Activity: Provide the count of lines below where "scores" occurs, with no other output.

Dataset items:
▶
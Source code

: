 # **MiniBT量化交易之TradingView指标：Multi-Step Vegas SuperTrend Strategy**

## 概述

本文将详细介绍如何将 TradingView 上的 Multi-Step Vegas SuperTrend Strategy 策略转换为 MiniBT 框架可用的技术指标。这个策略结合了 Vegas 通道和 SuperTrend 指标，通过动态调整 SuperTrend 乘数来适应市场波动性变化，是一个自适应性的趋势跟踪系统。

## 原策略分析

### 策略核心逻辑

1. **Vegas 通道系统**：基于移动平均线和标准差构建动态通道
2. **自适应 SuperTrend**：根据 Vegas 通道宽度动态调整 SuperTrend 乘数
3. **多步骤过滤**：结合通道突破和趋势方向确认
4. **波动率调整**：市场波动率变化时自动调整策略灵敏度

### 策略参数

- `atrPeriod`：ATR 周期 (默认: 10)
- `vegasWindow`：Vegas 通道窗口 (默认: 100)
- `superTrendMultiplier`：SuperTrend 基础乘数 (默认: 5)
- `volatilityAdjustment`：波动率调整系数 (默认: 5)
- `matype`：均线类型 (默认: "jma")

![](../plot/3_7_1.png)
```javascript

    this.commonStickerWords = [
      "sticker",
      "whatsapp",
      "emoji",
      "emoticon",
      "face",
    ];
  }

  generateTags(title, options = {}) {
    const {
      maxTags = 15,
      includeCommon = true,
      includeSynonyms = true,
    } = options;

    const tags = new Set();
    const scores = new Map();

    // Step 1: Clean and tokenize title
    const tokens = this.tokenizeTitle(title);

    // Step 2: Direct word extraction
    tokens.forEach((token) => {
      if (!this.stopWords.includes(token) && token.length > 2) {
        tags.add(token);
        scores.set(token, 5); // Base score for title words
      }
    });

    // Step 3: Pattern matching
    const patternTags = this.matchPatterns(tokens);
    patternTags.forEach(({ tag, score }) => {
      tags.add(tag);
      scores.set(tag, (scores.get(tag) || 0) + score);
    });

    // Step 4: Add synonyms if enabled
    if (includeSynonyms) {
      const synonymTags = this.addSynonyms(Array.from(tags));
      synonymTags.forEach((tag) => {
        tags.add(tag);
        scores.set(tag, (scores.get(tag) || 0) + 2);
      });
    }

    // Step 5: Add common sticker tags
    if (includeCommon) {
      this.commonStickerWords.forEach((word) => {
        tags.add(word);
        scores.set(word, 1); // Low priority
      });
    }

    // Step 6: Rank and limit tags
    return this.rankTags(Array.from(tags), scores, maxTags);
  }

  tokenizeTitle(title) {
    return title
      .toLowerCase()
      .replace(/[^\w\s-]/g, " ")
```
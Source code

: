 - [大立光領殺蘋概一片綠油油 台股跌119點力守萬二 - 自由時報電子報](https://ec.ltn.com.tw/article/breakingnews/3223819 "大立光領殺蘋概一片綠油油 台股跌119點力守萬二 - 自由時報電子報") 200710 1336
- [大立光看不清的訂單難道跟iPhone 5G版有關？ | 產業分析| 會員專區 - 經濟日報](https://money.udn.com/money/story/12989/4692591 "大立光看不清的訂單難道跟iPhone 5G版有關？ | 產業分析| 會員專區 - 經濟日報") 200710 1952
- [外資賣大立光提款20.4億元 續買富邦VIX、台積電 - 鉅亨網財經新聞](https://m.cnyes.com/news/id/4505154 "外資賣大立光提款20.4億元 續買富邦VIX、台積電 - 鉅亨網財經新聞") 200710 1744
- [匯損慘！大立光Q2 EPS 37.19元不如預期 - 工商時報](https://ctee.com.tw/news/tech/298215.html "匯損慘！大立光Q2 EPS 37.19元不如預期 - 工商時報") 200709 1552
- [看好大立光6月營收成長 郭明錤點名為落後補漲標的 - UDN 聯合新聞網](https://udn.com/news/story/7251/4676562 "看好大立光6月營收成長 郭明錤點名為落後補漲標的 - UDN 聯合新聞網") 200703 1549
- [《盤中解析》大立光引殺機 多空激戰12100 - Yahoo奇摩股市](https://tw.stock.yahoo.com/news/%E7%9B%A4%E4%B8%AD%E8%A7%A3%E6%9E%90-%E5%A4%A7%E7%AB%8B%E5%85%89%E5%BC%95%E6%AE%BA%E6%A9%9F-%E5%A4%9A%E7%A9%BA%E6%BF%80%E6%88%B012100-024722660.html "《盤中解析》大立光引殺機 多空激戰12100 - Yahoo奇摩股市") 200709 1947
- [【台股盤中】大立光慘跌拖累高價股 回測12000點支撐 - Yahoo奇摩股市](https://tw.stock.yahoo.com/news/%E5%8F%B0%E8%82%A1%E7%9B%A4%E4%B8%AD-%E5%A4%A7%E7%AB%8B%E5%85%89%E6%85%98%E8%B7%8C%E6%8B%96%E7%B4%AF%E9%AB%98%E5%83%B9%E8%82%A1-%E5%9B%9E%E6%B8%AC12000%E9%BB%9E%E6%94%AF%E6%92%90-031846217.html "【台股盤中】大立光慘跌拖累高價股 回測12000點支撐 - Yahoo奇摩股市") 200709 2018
◀
Response below: 6